As we peel off our winter layers of big jackets, pullovers, hats and boots and root in the back of the wardrobe for summer attire, some of us might start to become more than a little self-conscious of the bodies we are beginning to reveal.

At this time, we also start to see the magazines with “perfect” sized models advocating the latest “bikini” diet or “bust your belly in four weeks” regime, accompanied by pages of the latest styles-for-summer. The models used to promote these food and exercise programmes and show off these clothes are a size six or eight, tanned, toned and clearly not in need of the advice of the magazines in which they appear.

There is no doubt that these magazines put pressure on women, and especially young girls, to have the perfect body – the perfect body being at the most a size eight and five foot seven, or taller.

Women rightly get annoyed about this.

Things though, are starting to change. Fashion giant H&M has started using plus-sized models, with its latest recruit, Jennie Runk, being a size 18; and in February we saw the first “plus-sized” London Fashion Week. The fashion chains and designers are starting to pay attention and realise that women want to see fashion they can imagine themselves wearing.

All women deserve to have clothes that make them look and feel good, no matter their dimensions and not to have to make do with a bigger version of something designed with an 18-inch waist in mind.

There is a difference, though, in having decent clothes available in larger sizes and using larger model to promote fashion because, just as there are dangers in promoting super-skinny models, there are dangers in promoting super-sized ones, too.

I doubt anyone would argue that the sub-size-zero models favoured by the likes of Karl Lagerfeld are healthy, or that they have bodies worthy of envy, but these criticisms could just as easily be levelled at models who are a size 18 or more.

So, do we want magazines and catwalks to be populated by realistic models who reflect the average size of women, which in Scotland is a size 16, and also profile larger ladies?
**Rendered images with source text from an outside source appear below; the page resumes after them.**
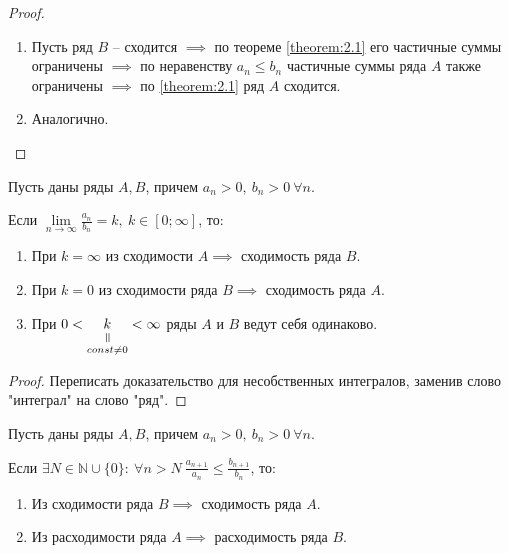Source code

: \begin{proof}\leavevmode
    \begin{enumerate}
        \item Пусть ряд $B$ -- сходится $\implies$ по теореме \ref{theorem:2.1} его частичные суммы ограничены $\implies$ по неравенству $a_n\leqslant b_n$ частичные суммы ряда $A$ также ограничены $\implies$ по \ref{theorem:2.1} ряд $A$ сходится.
        \item Аналогично.
    \end{enumerate}
\end{proof}

\begin{theorem}
    Пусть даны ряды $ A,B $, причем $a_n > 0, \ b_n > 0 \ \forall n$.

    Если $\underset{n\rightarrow\infty}{\lim}\frac{a_n}{b_n}=k, \ k\in [0;\infty]$, то:
    \begin{enumerate}
        \item При $k=\infty$ из сходимости $A \implies$ сходимость ряда $B$.
        \item При $k=0$ из сходимости ряда $B \implies$ сходимость ряда $A$.
        \item При $0<\equalto{k}{const \ne 0}<\infty$ ряды $A$ и $B$ ведут себя одинаково.
    \end{enumerate}
\end{theorem}

\begin{proof}
    Переписать доказательство для несобственных интегралов, заменив слово "интеграл" на слово "ряд".
\end{proof}

\begin{theorem}
    Пусть даны ряды $ A,B $, причем $a_n > 0, \ b_n > 0 \ \forall n$.

    Если $\exists N \in \mathbb{N} \cup \{0\}: \ \forall n > N \ \frac{a_{n+1}}{a_n}\leqslant\frac{b_{n+1}}{b_n} $, то:
    \begin{enumerate}
        \item Из сходимости ряда $B \implies$ сходимость ряда $A$.
        \item Из расходимости ряда $A \implies$ расходимость ряда $B$.
    \end{enumerate}
\end{theorem}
Or do we want to use the power we are clearly starting to exert over the fashion industry to promote images of the women we should be, not the women we actually are?

There is no ideal size: we are all individuals and therefore different, but there are sizes which are not ideal; sizes at which you cannot be healthy and they occur at both ends of the spectrum.

If we believe the fashion industry has the power to drive young girls to develop eating disorders to get thin, we need to think long and hard before we applaud size 18+ models.